The ongoing strike at six offshore fields could impact the production of 330,000 barrels of oil equivalent per day


The strike by Lederne has resulted in the shut down of four Equinor-operated fields. (Credit: Equinor ASA)

Production at six oil and gas fields in the Norwegian North Sea has been impacted following a strike called by local trade union Norwegian Organisation of Managers and Executives (Lederne) over a pay dispute.

Nearly 170 members of Lederne are on strike across the six fields, reported Reuters. The trade union has a little over 1,000 offshore workers as its members.

The strike, which began on 30 September, is expected to impact the production of 330,000 barrels of oil equivalent per day (boed) from the six fields.

An extended strike is estimated to pose risks to nearly 8% of the total petroleum produced from the Norwegian continental shelf (NCS), according to Norwegian Oil and Gas Association (NOG), which represents oil and supplier companies in the country.

Four of the six fields are operated by Equinor. These include Gudrun, Gina Krog, Kvitebjørn, and Valemon, which have all been closed in a controlled manner by the Norwegian oil and gas firm.

Equinor revealed that 54 members of Lederne are on strike at at Gudrun, Gina Krog and Kvitebjørn. However, the company said that production at the Johan Sverdrup platform will not be interrupted as of now although 43 members of Lederne have been off duty.

Lederne has also taken off its members off the Gjøa field operated by Neptune Energy and the Vega satellite field, which is operated by Wintershall Dea Norge.

Background of the strike called by Lederne

Norwegian Oil and Gas chief negotiator Jan Hodneland said that a pay settlement was reached with two unions – the Norwegian Union of Industry and Energy Workers (Industry Energy) and the Norwegian Union of Energy Workers (Safe).

The two unions represent 85% of the offshore workforce engaged in the NCS.

However, Lederne, which is said to be the smallest union of the three, did not agree to the terms and had called for a strike.
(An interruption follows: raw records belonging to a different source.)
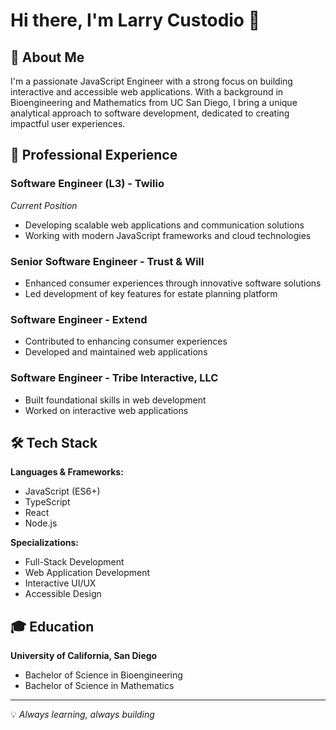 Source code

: # Hi there, I'm Larry Custodio 👋

## 🚀 About Me

I'm a passionate JavaScript Engineer with a strong focus on building interactive and accessible web applications. With a background in Bioengineering and Mathematics from UC San Diego, I bring a unique analytical approach to software development, dedicated to creating impactful user experiences.

## 💼 Professional Experience

### Software Engineer (L3) - Twilio
*Current Position*
- Developing scalable web applications and communication solutions
- Working with modern JavaScript frameworks and cloud technologies

### Senior Software Engineer - Trust & Will
- Enhanced consumer experiences through innovative software solutions
- Led development of key features for estate planning platform

### Software Engineer - Extend
- Contributed to enhancing consumer experiences
- Developed and maintained web applications

### Software Engineer - Tribe Interactive, LLC
- Built foundational skills in web development
- Worked on interactive web applications

## 🛠️ Tech Stack

**Languages & Frameworks:**
- JavaScript (ES6+)
- TypeScript
- React
- Node.js

**Specializations:**
- Full-Stack Development
- Web Application Development
- Interactive UI/UX
- Accessible Design

## 🎓 Education

**University of California, San Diego**
- Bachelor of Science in Bioengineering
- Bachelor of Science in Mathematics

---

💡 *Always learning, always building*
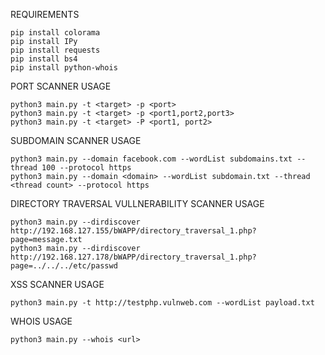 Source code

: REQUIREMENTS

    pip install colorama
    pip install IPy
    pip install requests
    pip install bs4
    pip install python-whois

PORT SCANNER USAGE
    
    python3 main.py -t <target> -p <port>                    
    python3 main.py -t <target> -p <port1,port2,port3>       
    python3 main.py -t <target> -P <port1, port2>            
    
SUBDOMAIN SCANNER USAGE
    
    python3 main.py --domain facebook.com --wordList subdomains.txt --thread 100 --protocol https 
    python3 main.py --domain <domain> --wordList subdomain.txt --thread <thread count> --protocol https 
    
DIRECTORY TRAVERSAL VULLNERABILITY SCANNER USAGE
    
    python3 main.py --dirdiscover http://192.168.127.155/bWAPP/directory_traversal_1.php?page=message.txt
    python3 main.py --dirdiscover http://192.168.127.178/bWAPP/directory_traversal_1.php?page=../../../etc/passwd
    
XSS SCANNER USAGE
    
    python3 main.py -t http://testphp.vulnweb.com --wordList payload.txt 
    
WHOIS USAGE

    python3 main.py --whois <url>
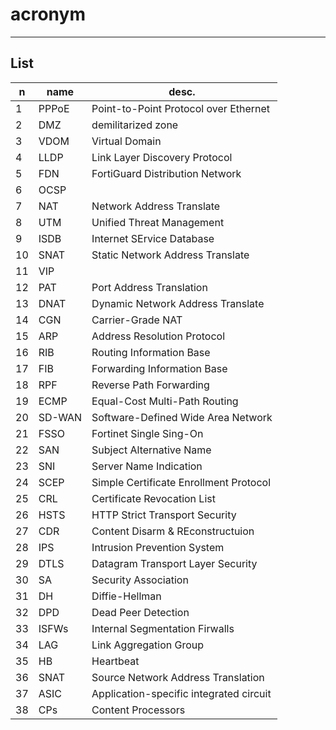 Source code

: # acronym

---

## List
|n|name|desc.|
|-|----|-----|
|1|PPPoE|Point-to-Point Protocol over Ethernet|
|2|DMZ|demilitarized zone|
|3|VDOM|Virtual Domain|
|4|LLDP|Link Layer Discovery Protocol|
|5|FDN|FortiGuard Distribution Network|
|6|OCSP|
|7|NAT|Network Address Translate|
|8|UTM|Unified Threat Management|
|9|ISDB|Internet SErvice Database|
|10|SNAT|Static Network Address Translate|
|11|VIP|
|12|PAT|Port Address Translation|
|13|DNAT|Dynamic Network Address Translate|
|14|CGN|Carrier-Grade NAT|
|15|ARP|Address Resolution Protocol|
|16|RIB|Routing Information Base|
|17|FIB|Forwarding Information Base|
|18|RPF|Reverse Path Forwarding|
|19|ECMP|Equal-Cost Multi-Path Routing|
|20|SD-WAN|Software-Defined Wide Area Network|
|21|FSSO|Fortinet Single Sing-On|
|22|SAN|Subject Alternative Name|
|23|SNI|Server Name Indication|
|24|SCEP|Simple Certificate Enrollment Protocol|
|25|CRL|Certificate Revocation List|
|26|HSTS|HTTP Strict Transport Security|
|27|CDR|Content Disarm & REconstructuion|
|28|IPS|Intrusion Prevention System|
|29|DTLS|Datagram Transport Layer Security|
|30|SA|Security Association|
|31|DH|Diffie-Hellman|
|32|DPD|Dead Peer Detection|
|33|ISFWs|Internal Segmentation Firwalls|
|34|LAG|Link Aggregation Group|
|35|HB|Heartbeat|
|36|SNAT|Source Network Address Translation|
|37|ASIC|Application-specific integrated circuit|
|38|CPs|Content Processors|
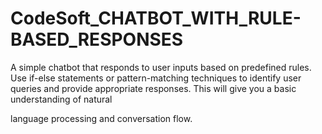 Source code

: # CodeSoft_CHATBOT_WITH_RULE-BASED_RESPONSES
A simple chatbot that responds to user inputs based on
predefined rules. Use if-else statements or pattern-matching
techniques to identify user queries and provide appropriate
responses. This will give you a basic understanding of natural

language processing and conversation flow.
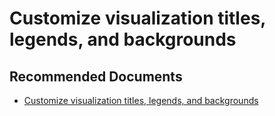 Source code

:   <properties
	pageTitle="customize visualization title, background, and legend"
	description="customize visualization title, background, and legend"
	service="microsoft.PowerBIDedicated"
	resource="capacities"
	authors="pjfreitas"
	ms.author="pfreitas"	
	displayOrder="840"
	selfHelpType="generic"
	supportTopicIds="32628087"
	productPesIds="16334"
	cloudEnvironments="public, MoonCake, fairfax" 
	articleId="43d747f8-5f28-d214-c611-8a62effa4bb4"
	ownershipId="ASEP_ContentService_Placeholder"
/>

# Customize visualization titles, legends, and backgrounds

## **Recommended Documents**

* [Customize visualization titles, legends, and backgrounds](https://docs.microsoft.com/power-bi/visuals/power-bi-visualization-customize-title-background-and-legend)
The union had opted to strike as it wants higher pay than what has been offered, said the association.

As per the settlement, offshore workers will get an overall pay rise of NOK4,700 ($508). There will be an increase of NOK3.5 per hour in the shift and night-work supplement, to NOK80 per hour, and a hike in the allowance for working on public holidays among others for the workers, said the Norwegian Oil and Gas Association.